-- Opening Marker --

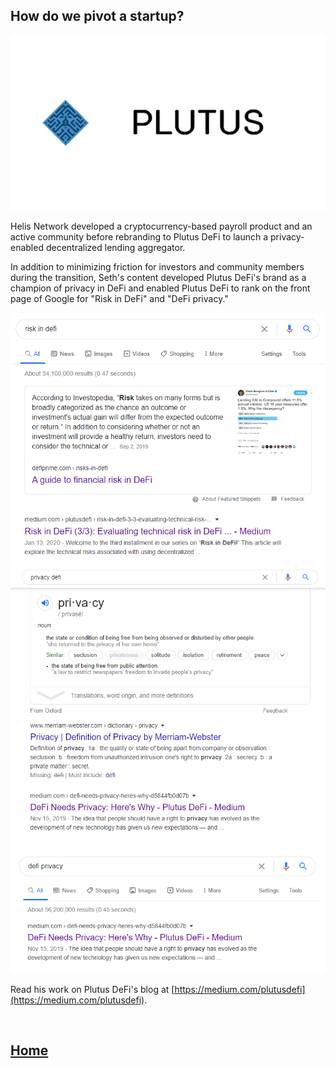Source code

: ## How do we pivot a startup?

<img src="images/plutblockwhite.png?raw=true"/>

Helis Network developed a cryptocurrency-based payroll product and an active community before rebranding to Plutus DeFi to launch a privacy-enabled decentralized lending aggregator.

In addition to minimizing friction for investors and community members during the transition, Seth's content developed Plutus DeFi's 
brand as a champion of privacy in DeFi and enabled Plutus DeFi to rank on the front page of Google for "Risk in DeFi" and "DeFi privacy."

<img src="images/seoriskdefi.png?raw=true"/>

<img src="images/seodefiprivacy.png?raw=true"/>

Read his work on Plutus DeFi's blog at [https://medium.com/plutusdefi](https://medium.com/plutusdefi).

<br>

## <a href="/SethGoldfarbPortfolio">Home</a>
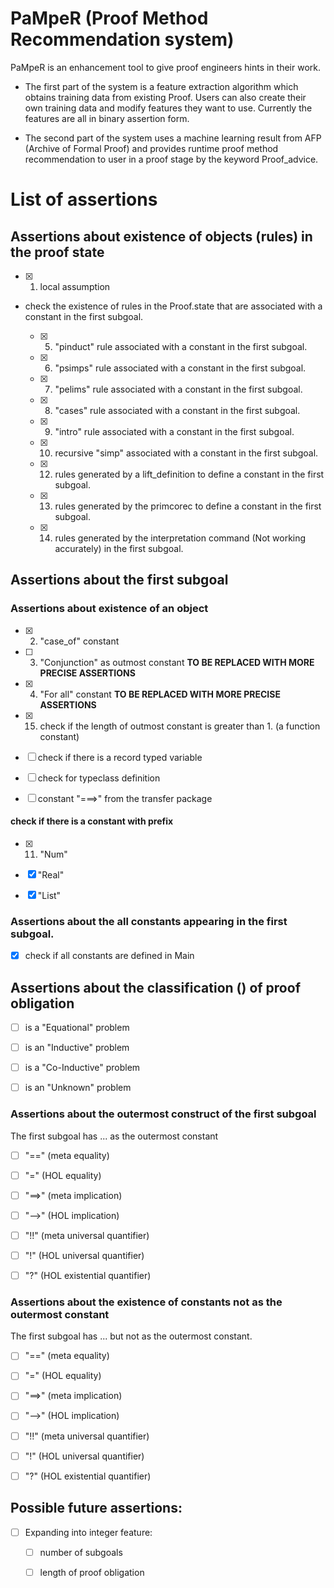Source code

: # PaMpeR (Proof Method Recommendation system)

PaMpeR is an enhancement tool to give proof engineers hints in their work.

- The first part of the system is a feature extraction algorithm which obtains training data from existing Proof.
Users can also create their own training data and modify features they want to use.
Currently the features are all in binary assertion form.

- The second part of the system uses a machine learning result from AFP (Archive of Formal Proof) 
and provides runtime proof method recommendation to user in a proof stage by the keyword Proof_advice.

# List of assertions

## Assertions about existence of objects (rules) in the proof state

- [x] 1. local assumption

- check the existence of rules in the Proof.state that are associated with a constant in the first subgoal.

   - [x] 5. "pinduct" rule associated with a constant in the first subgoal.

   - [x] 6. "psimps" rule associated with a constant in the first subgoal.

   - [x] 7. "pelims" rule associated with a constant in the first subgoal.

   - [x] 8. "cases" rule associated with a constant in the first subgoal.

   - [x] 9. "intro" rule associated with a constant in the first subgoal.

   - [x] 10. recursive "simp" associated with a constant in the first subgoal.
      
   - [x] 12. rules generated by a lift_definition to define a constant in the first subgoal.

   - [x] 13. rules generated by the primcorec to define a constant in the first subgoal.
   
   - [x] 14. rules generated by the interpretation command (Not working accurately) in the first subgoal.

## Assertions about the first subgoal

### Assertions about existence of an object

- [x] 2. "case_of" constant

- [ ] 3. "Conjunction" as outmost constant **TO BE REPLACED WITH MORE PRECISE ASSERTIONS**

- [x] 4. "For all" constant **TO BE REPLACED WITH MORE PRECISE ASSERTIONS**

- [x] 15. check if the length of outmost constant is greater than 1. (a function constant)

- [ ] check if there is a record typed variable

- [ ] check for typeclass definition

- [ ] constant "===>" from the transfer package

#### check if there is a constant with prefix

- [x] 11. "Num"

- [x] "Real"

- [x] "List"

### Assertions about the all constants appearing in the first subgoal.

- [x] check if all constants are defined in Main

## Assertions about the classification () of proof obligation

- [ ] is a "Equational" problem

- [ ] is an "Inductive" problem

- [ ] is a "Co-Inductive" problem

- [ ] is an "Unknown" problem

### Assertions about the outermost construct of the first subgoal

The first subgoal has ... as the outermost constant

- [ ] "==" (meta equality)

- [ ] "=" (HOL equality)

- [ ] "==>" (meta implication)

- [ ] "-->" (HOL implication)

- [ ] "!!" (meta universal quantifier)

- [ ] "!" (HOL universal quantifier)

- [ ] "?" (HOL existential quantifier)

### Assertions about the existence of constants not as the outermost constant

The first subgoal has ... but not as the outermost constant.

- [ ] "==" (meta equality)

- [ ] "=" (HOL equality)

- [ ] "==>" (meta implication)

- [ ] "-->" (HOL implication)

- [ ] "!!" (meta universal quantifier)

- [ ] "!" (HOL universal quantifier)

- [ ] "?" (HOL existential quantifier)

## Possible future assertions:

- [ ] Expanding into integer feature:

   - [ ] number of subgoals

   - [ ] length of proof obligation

-- Closing Marker --
-- Opening Marker --

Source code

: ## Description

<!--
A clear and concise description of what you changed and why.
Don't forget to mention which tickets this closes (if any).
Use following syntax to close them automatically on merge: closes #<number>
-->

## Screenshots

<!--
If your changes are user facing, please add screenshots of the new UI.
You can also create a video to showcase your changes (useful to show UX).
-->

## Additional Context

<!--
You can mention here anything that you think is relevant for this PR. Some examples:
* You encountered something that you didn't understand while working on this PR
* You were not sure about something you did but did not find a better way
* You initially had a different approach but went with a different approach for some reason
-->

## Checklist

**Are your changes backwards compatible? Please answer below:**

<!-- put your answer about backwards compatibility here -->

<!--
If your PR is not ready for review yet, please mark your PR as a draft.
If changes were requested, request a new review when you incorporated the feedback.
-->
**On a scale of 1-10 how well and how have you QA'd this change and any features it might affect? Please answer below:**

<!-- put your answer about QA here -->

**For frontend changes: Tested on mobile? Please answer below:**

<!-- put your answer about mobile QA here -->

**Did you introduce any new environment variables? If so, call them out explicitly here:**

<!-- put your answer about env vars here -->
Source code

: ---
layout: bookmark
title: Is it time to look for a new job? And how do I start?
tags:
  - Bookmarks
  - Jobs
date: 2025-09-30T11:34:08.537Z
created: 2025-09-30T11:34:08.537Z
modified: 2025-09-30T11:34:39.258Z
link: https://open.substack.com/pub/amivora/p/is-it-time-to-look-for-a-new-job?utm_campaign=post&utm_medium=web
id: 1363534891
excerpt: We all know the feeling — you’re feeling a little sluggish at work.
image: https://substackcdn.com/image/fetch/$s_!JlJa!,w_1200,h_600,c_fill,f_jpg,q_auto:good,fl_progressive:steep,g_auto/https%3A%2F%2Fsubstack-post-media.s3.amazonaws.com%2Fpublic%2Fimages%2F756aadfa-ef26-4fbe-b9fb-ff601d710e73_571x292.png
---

-- Closing Marker --

Please show, exactly as written, every line above that contains the word "your".

If your changes are user facing, please add screenshots of the new UI.
You can also create a video to showcase your changes (useful to show UX).
**Are your changes backwards compatible? Please answer below:**
<!-- put your answer about backwards compatibility here -->
If your PR is not ready for review yet, please mark your PR as a draft.
<!-- put your answer about QA here -->
<!-- put your answer about mobile QA here -->
<!-- put your answer about env vars here -->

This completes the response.